Читаем Trick or Treatment—The Undeniable Facts about Alternative Medicine (Electronic book text) полностью

As the decades passed, tens of millions of Indians grew to rely solely on homeopathy for their healthcare. And, having imported homeopathy from the West, India then exported it back to the West in the 1970s. At a time when Western patients were looking to the East for alternative systems of medicine — such as acupuncture and Ayurvedic therapies — they also began to embrace homeopathy once again. It was considered by many Westerners to be an exotic, natural, holistic and individualized form of medicine, and an antidote to the corporate medicine being peddled by giant pharmaceutical corporations in Europe and America.

Meanwhile, Western scientists continued to scoff. There were a few scientific trials examining the benefits of homeopathy in the 1950s, 1960s and 1970s, but they were so flimsy that the results were unreliable. In short, there was still no sound evidence to support the idea that such ultra-dilute solutions could act as meaningful medicines. Therefore scientists still considered it absurd that any medical system could be built upon this principle.

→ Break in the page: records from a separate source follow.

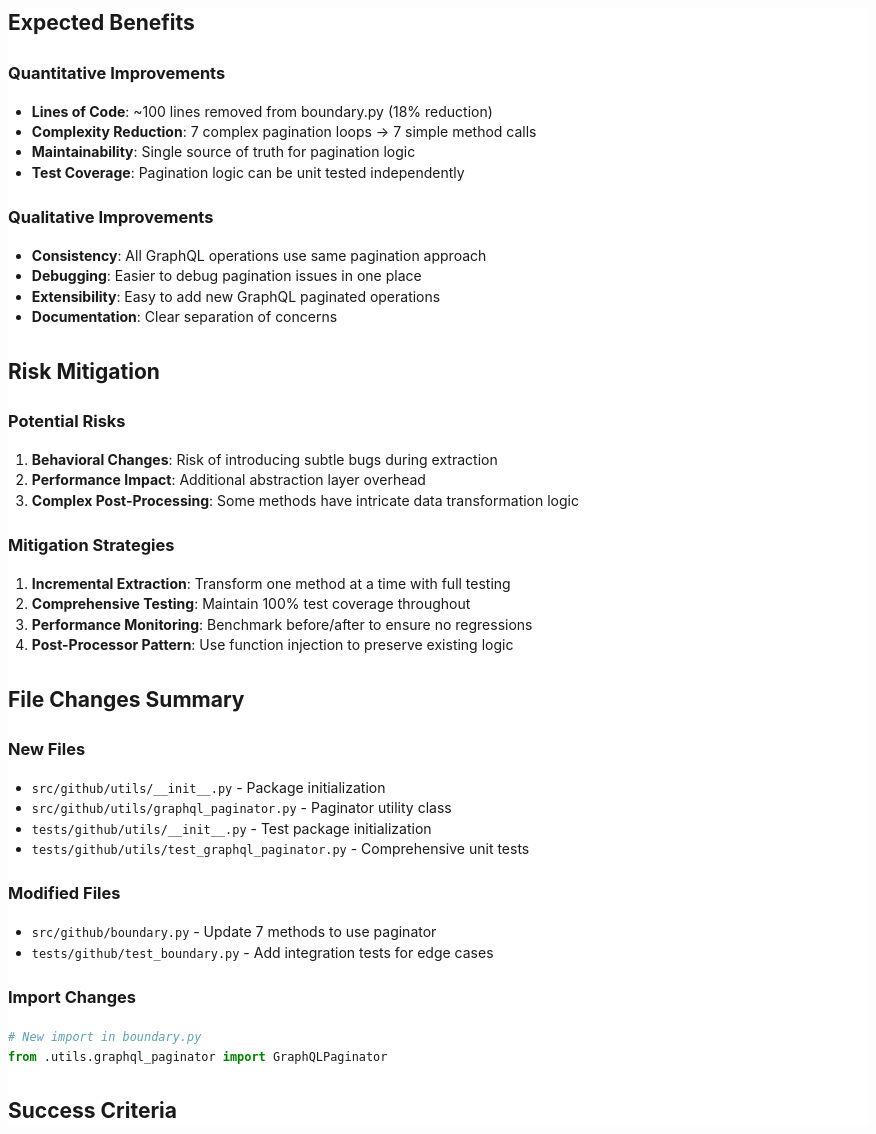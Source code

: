 ## Expected Benefits

### Quantitative Improvements
- **Lines of Code**: ~100 lines removed from boundary.py (18% reduction)
- **Complexity Reduction**: 7 complex pagination loops → 7 simple method calls
- **Maintainability**: Single source of truth for pagination logic
- **Test Coverage**: Pagination logic can be unit tested independently

### Qualitative Improvements
- **Consistency**: All GraphQL operations use same pagination approach
- **Debugging**: Easier to debug pagination issues in one place
- **Extensibility**: Easy to add new GraphQL paginated operations
- **Documentation**: Clear separation of concerns

## Risk Mitigation

### Potential Risks
1. **Behavioral Changes**: Risk of introducing subtle bugs during extraction
2. **Performance Impact**: Additional abstraction layer overhead
3. **Complex Post-Processing**: Some methods have intricate data transformation logic

### Mitigation Strategies
1. **Incremental Extraction**: Transform one method at a time with full testing
2. **Comprehensive Testing**: Maintain 100% test coverage throughout
3. **Performance Monitoring**: Benchmark before/after to ensure no regressions
4. **Post-Processor Pattern**: Use function injection to preserve existing logic

## File Changes Summary

### New Files
- `src/github/utils/__init__.py` - Package initialization
- `src/github/utils/graphql_paginator.py` - Paginator utility class
- `tests/github/utils/__init__.py` - Test package initialization
- `tests/github/utils/test_graphql_paginator.py` - Comprehensive unit tests

### Modified Files
- `src/github/boundary.py` - Update 7 methods to use paginator
- `tests/github/test_boundary.py` - Add integration tests for edge cases

### Import Changes
```python
# New import in boundary.py
from .utils.graphql_paginator import GraphQLPaginator
```

## Success Criteria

Scientists even began to poke fun at homeopaths. For example, because homeopathic liquid remedies are so dilute that they often contain only water, scientists would sarcastically endorse their use for the treatment of one particular medical condition, namely dehydration. Or they would jokingly offer to make each other a drink of homeopathic coffee, which was presumably incredibly diluted and yet tasted incredibly strong, because homeopaths believe that lower amounts of active ingredient are associated with greater potency. Similar logic also implied that a patient who forgot to take a homeopathic remedy might die of an overdose.

Homeopaths accepted that repeated dilution inevitably removes the presence of the active ingredient, and sure enough chemical analysis has always confirmed that ‘high-potency’ homeopathic remedies are based on nothing more than pure water. Homeopaths were adamant, however, that this water was special because it had a memory of the active ingredient that it once contained. This caused the Australian Council Against Health Fraud to make fun of homeopathy by pointing out that this memory must be highly selective: ‘Strangely, the water offered as treatment does not remember the bladders it has been stored in, or the chemicals that may have come into contact with its molecules, or the other contents of the sewers it may have been in, or the cosmic radiation which has blasted through it.’

Then, in June 1988, the laughing suddenly stopped. Nature, arguably the most respected science journal in the world, published a research paper with the snappy title ‘Human basophil degranulation triggered by very dilute antiserum against IgE’. It took a little deciphering before non-specialists could appreciate the significance of the paper, but very rapidly it became clear that here was a piece of research that seemed to back up some of the claims of homeopaths. If the paper was correct, then ultra-dilute solutions that did not contain any active ingredient did indeed have an impact on biological systems. This could only be possible if the ingredient had left a memory of itself in the water. In turn, such a discovery would imply that homeopaths might have been right all along.

This piece of research, which has become the most famous experiment in the history of homeopathy, was conducted by a charismatic French scientist named Jacques Benveniste, a former racing driver who had taken up medical research after suffering a back injury. Although he published several important scientific papers on a variety of subjects during the course of his career, he would ultimately be remembered only for his Nature paper on homeopathy, which shocked the scientific establishment and made headlines around the world.